## Problem description:
Would you please copy each line below that includes the string "typescript"?

[Collected data]
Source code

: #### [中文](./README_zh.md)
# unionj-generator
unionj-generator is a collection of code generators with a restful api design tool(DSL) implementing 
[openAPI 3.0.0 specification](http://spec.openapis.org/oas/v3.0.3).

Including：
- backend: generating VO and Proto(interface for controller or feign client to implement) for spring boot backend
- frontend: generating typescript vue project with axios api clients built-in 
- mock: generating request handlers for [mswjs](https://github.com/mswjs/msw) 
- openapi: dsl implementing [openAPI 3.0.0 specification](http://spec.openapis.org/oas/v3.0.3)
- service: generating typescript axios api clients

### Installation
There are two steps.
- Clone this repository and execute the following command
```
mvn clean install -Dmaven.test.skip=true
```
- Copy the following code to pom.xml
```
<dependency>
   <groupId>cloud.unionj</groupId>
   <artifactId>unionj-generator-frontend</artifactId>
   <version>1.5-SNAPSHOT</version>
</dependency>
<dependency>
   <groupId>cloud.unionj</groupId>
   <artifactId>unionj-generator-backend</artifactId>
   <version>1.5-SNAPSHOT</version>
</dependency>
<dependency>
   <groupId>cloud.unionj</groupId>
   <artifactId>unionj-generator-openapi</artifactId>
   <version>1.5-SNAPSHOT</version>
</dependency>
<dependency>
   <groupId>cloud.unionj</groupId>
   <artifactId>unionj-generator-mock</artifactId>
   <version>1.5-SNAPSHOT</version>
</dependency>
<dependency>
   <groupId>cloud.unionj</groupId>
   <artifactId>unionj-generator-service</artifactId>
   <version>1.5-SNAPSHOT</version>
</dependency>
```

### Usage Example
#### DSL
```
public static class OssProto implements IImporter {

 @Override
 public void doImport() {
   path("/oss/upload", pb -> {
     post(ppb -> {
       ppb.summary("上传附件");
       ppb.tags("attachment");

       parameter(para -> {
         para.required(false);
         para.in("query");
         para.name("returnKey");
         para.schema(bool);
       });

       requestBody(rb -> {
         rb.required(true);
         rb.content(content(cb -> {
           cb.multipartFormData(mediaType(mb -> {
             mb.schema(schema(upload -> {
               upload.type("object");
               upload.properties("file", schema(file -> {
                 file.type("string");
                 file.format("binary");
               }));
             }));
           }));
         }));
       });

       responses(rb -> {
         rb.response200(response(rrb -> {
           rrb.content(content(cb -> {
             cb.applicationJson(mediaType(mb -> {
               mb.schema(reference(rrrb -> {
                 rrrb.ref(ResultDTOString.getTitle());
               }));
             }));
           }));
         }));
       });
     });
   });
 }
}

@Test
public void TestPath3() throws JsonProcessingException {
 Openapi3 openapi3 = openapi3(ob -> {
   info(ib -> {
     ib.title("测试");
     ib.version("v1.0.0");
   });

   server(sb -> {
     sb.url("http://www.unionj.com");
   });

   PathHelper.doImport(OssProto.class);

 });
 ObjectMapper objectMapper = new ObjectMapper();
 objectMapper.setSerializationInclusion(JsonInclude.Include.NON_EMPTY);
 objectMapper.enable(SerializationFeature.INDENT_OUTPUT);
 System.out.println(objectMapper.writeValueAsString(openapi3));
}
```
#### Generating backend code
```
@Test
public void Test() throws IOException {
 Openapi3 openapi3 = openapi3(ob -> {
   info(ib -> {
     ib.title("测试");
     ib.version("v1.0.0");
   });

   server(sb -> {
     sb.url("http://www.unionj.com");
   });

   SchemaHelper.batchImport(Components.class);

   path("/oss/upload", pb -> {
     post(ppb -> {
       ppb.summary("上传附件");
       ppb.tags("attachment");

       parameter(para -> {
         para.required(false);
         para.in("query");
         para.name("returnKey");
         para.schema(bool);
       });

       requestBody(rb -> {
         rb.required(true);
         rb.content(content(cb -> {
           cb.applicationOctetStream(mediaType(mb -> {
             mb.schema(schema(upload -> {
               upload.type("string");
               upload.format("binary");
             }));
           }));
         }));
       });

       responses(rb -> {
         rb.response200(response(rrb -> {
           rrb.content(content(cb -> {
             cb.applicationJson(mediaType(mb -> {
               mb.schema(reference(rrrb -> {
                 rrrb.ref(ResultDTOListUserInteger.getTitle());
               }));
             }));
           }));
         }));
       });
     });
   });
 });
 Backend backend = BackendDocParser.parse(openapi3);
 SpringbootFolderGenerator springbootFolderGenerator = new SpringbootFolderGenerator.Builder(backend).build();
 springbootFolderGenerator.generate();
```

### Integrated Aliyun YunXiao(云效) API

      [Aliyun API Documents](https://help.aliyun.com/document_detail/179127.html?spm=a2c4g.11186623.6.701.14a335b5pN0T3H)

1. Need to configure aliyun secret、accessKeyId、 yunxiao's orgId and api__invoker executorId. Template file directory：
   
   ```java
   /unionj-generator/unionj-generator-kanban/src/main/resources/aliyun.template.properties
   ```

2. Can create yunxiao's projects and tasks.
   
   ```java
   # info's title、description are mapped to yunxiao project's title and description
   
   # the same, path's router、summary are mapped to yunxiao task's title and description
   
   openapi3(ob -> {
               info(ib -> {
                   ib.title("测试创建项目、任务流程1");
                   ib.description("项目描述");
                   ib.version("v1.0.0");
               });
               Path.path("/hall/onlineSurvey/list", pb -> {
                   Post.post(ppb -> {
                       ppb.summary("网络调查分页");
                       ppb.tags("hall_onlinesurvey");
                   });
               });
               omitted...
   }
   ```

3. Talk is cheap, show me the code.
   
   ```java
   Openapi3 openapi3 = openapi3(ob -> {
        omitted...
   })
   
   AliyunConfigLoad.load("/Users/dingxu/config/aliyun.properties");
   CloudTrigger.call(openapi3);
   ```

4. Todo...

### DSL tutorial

## Solution:
- frontend: generating typescript vue project with axios api clients built-in 
- service: generating typescript axios api clients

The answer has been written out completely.